YOUR TASK ▸ The entries below must be restated word for word.

Segment Open

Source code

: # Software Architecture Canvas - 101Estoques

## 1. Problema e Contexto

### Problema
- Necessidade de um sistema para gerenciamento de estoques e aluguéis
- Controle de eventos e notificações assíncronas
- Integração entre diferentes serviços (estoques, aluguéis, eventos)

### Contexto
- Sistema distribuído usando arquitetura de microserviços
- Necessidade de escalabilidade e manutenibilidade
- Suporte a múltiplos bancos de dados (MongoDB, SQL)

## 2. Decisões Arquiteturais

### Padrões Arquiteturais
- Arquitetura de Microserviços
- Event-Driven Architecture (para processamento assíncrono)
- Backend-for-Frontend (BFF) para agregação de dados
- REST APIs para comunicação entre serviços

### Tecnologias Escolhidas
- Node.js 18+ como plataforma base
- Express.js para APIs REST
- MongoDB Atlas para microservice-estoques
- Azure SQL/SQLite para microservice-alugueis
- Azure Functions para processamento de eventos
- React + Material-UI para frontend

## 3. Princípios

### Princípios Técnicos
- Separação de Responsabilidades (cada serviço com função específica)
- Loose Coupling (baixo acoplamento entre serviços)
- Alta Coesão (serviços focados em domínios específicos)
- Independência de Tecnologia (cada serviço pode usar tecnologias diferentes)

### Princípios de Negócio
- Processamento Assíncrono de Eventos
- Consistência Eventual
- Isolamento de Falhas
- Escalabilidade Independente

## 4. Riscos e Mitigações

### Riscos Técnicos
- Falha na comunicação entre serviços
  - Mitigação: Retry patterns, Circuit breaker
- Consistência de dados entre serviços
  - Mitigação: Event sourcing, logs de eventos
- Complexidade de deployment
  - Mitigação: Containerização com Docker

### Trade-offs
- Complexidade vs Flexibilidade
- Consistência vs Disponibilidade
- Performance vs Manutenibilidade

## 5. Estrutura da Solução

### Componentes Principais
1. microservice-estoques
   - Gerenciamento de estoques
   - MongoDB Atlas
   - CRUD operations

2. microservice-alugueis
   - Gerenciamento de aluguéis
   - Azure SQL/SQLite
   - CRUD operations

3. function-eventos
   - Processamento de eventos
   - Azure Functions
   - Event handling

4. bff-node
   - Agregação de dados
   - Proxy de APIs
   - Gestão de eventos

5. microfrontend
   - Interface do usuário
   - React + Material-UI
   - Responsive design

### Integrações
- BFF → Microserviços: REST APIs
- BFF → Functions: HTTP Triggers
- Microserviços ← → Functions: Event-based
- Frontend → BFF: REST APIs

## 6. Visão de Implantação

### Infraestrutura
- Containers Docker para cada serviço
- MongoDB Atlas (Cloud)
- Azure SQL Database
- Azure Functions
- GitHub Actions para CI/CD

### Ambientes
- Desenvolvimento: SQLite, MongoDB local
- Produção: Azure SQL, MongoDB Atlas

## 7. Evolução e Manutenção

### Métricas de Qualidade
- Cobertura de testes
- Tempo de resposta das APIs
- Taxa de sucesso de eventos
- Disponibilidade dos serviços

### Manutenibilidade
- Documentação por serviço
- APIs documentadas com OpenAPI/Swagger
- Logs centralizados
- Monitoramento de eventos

Segment Closed

TASK RESPONSE ▸
Source code

: # Software Architecture Canvas - 101Estoques

## 1. Problema e Contexto

### Problema
- Necessidade de um sistema para gerenciamento de estoques e aluguéis
- Controle de eventos e notificações assíncronas
- Integração entre diferentes serviços (estoques, aluguéis, eventos)

### Contexto
- Sistema distribuído usando arquitetura de microserviços
- Necessidade de escalabilidade e manutenibilidade
- Suporte a múltiplos bancos de dados (MongoDB, SQL)

## 2. Decisões Arquiteturais

### Padrões Arquiteturais
- Arquitetura de Microserviços
- Event-Driven Architecture (para processamento assíncrono)
- Backend-for-Frontend (BFF) para agregação de dados
- REST APIs para comunicação entre serviços

### Tecnologias Escolhidas
- Node.js 18+ como plataforma base
- Express.js para APIs REST
- MongoDB Atlas para microservice-estoques
- Azure SQL/SQLite para microservice-alugueis
- Azure Functions para processamento de eventos
- React + Material-UI para frontend

## 3. Princípios

### Princípios Técnicos
- Separação de Responsabilidades (cada serviço com função específica)
- Loose Coupling (baixo acoplamento entre serviços)
- Alta Coesão (serviços focados em domínios específicos)
- Independência de Tecnologia (cada serviço pode usar tecnologias diferentes)

### Princípios de Negócio
- Processamento Assíncrono de Eventos
- Consistência Eventual
- Isolamento de Falhas
- Escalabilidade Independente

## 4. Riscos e Mitigações

### Riscos Técnicos
- Falha na comunicação entre serviços
  - Mitigação: Retry patterns, Circuit breaker
- Consistência de dados entre serviços
  - Mitigação: Event sourcing, logs de eventos
- Complexidade de deployment
  - Mitigação: Containerização com Docker

### Trade-offs
- Complexidade vs Flexibilidade
- Consistência vs Disponibilidade
- Performance vs Manutenibilidade

## 5. Estrutura da Solução

### Componentes Principais
1. microservice-estoques
   - Gerenciamento de estoques
   - MongoDB Atlas
   - CRUD operations

2. microservice-alugueis
   - Gerenciamento de aluguéis
   - Azure SQL/SQLite
   - CRUD operations

3. function-eventos
   - Processamento de eventos
   - Azure Functions
   - Event handling

4. bff-node
   - Agregação de dados
   - Proxy de APIs
   - Gestão de eventos

5. microfrontend
   - Interface do usuário
   - React + Material-UI
   - Responsive design

### Integrações
- BFF → Microserviços: REST APIs
- BFF → Functions: HTTP Triggers
- Microserviços ← → Functions: Event-based
- Frontend → BFF: REST APIs

## 6. Visão de Implantação

### Infraestrutura
- Containers Docker para cada serviço
- MongoDB Atlas (Cloud)
- Azure SQL Database
- Azure Functions
- GitHub Actions para CI/CD

### Ambientes
- Desenvolvimento: SQLite, MongoDB local
- Produção: Azure SQL, MongoDB Atlas

## 7. Evolução e Manutenção

### Métricas de Qualidade
- Cobertura de testes
- Tempo de resposta das APIs
- Taxa de sucesso de eventos
- Disponibilidade dos serviços

### Manutenibilidade
- Documentação por serviço
- APIs documentadas com OpenAPI/Swagger
- Logs centralizados
- Monitoramento de eventos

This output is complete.